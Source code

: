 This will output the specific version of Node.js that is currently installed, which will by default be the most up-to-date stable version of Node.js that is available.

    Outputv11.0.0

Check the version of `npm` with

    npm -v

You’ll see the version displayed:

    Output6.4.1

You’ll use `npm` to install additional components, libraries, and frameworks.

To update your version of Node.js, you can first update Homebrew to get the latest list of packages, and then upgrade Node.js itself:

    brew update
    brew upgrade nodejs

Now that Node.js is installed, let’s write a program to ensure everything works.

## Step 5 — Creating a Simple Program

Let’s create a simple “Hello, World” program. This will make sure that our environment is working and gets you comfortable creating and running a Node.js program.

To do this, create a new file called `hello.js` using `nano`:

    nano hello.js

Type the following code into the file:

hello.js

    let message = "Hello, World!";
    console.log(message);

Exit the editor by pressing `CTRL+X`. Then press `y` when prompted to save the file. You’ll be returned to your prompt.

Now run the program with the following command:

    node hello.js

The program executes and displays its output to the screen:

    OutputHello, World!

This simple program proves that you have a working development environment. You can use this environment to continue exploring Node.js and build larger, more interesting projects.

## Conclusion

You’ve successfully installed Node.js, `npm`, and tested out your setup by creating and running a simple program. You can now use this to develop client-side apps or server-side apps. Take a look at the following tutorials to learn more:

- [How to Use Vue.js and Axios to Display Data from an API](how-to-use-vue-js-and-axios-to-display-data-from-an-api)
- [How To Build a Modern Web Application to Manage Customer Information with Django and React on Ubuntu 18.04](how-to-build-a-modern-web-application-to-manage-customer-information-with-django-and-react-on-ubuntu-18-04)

○ ○ ○ ○ ○

# Task to carry out
When you reach the line that contains "brew upgrade nodejs", stop; output it and every line before it from the start of the data, exactly as written.

# Response
Source code

: This will output the specific version of Node.js that is currently installed, which will by default be the most up-to-date stable version of Node.js that is available.

    Outputv11.0.0

Check the version of `npm` with

    npm -v

You’ll see the version displayed:

    Output6.4.1

You’ll use `npm` to install additional components, libraries, and frameworks.

To update your version of Node.js, you can first update Homebrew to get the latest list of packages, and then upgrade Node.js itself:

    brew update
    brew upgrade nodejs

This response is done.